Шуйский в «Борисе Годунове» – носитель именно этой, пока еще непривлекательной мудрости: «Теперь не время помнить, / Советую порой и забывать». В исторической драме Пушкина сюжет условно романтический (сюжет Лжедмитрия и Марины) накладывается на сюжет протореалистический – сюжет о страшном прошлом пытающегося жить настоящим царя. Шуйский обслуживает беспамятство Бориса – подтверждает его невиновность, а затем убеждает Бориса, что царевич действительно мертв. Прошлое, которое воплощает воскресающий Димитрий, возвращается, чтобы стать настоящим, повторяющим прошлое. Опыт детоубийства – на этот раз гибнут наследники Бориса – воспроизводится как основа для любого режима властвования, обрекая властителей на потуги забвения.
О необходимости забвения как условии жизни – «Мцыри» Лермонтова. Отчаянная попытка героя поэмы вернуться в прошлое обречена на неудачу – отправившись на поиск забытых родных мест, он наталкивается лишь на обманчивые образы детства (грузинка, идущая за водой) и суровые реалии природного мира (борьба с барсом). Путь героя коварным образом возвращает его в настоящее, адаптация к которому для него невозможна.
Всю степень усталости романтиков от культа личной памяти показывает повторная встреча с возлюбленной в «Княжне Мери» Лермонтова. Печорин, с одной стороны, все еще чувствительная душа: «Нет в мире человека, над которым прошедшее приобретало бы такую власть, как надо мной: всякое напоминание о минувшей печали или радости болезненно ударяет в мою душу и извлекает из нее все те же звуки… Я глупо создан: ничего не забываю, – ничего!»[1159]

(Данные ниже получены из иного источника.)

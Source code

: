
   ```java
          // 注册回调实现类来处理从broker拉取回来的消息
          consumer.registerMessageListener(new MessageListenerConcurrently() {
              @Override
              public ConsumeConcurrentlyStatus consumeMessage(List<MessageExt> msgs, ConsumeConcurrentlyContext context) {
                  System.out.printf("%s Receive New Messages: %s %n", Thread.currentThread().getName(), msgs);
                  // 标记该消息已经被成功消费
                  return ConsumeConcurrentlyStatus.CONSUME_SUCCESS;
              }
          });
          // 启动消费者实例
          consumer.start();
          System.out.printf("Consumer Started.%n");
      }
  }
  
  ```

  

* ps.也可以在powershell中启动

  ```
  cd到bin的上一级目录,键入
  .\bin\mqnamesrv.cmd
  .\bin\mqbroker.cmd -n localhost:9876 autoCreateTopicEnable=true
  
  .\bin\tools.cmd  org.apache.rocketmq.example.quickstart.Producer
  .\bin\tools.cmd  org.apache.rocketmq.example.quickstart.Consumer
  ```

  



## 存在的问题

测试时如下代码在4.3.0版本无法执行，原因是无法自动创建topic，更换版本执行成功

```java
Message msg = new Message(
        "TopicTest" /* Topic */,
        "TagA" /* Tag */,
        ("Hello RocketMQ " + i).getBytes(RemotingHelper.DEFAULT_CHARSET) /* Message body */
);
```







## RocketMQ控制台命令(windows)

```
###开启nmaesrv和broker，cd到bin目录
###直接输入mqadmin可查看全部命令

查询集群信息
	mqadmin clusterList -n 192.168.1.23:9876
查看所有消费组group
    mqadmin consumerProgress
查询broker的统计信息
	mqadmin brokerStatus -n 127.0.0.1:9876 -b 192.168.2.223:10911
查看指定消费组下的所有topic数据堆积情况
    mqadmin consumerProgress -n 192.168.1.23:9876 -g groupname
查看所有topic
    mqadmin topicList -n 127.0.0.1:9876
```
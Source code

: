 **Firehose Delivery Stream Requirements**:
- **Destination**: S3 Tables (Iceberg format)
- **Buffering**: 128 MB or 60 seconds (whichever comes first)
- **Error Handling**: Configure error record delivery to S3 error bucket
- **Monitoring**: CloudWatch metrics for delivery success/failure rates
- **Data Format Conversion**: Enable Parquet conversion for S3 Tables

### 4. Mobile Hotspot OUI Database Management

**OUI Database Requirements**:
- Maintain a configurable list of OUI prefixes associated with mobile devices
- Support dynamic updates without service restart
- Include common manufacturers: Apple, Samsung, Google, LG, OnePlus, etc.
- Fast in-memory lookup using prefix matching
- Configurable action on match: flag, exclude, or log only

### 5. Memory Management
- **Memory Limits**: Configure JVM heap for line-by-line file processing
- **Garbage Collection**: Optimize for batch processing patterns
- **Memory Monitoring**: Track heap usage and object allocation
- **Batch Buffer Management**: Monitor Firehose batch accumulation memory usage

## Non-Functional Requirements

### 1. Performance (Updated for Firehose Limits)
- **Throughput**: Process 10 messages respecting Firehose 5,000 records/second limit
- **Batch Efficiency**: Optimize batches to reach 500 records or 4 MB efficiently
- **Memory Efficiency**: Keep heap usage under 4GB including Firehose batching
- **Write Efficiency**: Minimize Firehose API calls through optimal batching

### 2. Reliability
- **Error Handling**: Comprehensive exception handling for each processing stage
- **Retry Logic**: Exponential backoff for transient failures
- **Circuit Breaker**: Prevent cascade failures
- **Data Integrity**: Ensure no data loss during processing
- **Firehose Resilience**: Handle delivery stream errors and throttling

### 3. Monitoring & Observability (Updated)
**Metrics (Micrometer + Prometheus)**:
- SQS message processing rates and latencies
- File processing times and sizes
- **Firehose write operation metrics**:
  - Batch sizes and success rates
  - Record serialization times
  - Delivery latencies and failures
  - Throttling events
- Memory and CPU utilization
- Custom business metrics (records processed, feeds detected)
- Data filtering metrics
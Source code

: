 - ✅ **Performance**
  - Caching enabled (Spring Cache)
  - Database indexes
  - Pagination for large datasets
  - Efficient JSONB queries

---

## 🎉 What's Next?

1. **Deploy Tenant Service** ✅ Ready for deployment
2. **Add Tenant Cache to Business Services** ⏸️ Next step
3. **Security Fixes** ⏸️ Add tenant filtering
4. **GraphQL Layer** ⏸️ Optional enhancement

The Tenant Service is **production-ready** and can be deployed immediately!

С другой стороны, повторное появление Веры – в типичном для позднейшего реалистического сюжета хронотопе южного курорта – заставляет героя усомниться в том, что былое (молодость) можно возвратить: «Сердце мое болезненно сжалось, как после первого расставания. О, как я обрадовался этому чувству! Уже не молодость ли с своими благотворными бурями хочет вернуться ко мне опять, или это только ее прощальный взгляд, последний подарок – на память?..»[1160] Молодость к Печорину, конечно, не вернулась. Лермонтов решительно дезавуирует сентиментальный образ прошлого: вместо «благотворных бурь» Печорин затевает циничную игру, одной из целей которой является физическая близость с Верой. Погружение в скучное настоящее обесценивает всякий прошлый опыт, воспоминание о котором для «героя нашего времени» становится «болезненным»; Печорин избавляется даже от своих дневниковых записей о встрече с Верой. Мотив воспоминания как лишнего раздражителя, который вторгается в жизнь осваивающего новую действительность героя, получит развитие в собственно реалистических трактовках этого сюжета.Иную трансформацию чувствительного человека намечает Достоевский: тот, кто не стал циником, как Печорин, или дикарем, как Мцыри, обречен на то, чтобы быть смешным. В мечтах рассказчика в «Белых ночах» появляется мотив повторной встречи двух прежде несчастных влюбленных – встречи, сулящей искупление страданий:
И, боже мой, неужели не ее встретил он потом, далеко от берегов своей родины, под чужим небом, полуденным, жарким, в дивном вечном городе, в блеске бала, при громе музыки, в палаццо (непременно в палаццо), потонувшем в море огней, на этом балконе, увитом миртом и розами, где она, узнав его, так поспешно сняла свою маску и, прошептав: «Я свободна», задрожав, бросилась в его объятия ‹…›[1161]
.Это не излияния чувствительной души, несущей через жизнь память об уже пережитом, а обреченные на фрустрацию мечты о будущем, лелеемые человеком эпохи реализма. В отличие от рассказчика и героя «Евгения Онегина», которые в белые ночи обретают утраченную чувствительность и беспечность, вспоминая «прежних лет романы» и «прежнюю любовь» (XLVII), у героя «Белых ночей» нет личного прошлого, которое он мог бы беречь, но есть (как он уповает) будущее, которое он планирует на основании воображенного, то есть заимствованного у других опыта. Впервые повстречав Настеньку, он как будто опознает в ней старую знакомую: «Теперь, милая Настенька, когда мы сошлись опять после такой долгой разлуки, – потому что я вас давно уже знал, Настенька, потому что я уже давно кого-то искал»[1162]
. Образ возлюбленной, составленный героем в воображении на основании литературных реминисценций, оказывается воплощен в случайно встреченной им на улице девушке. Locus classicus этой сентименталистской синхронизации – влюбленность Татьяны в «Евгении Онегине».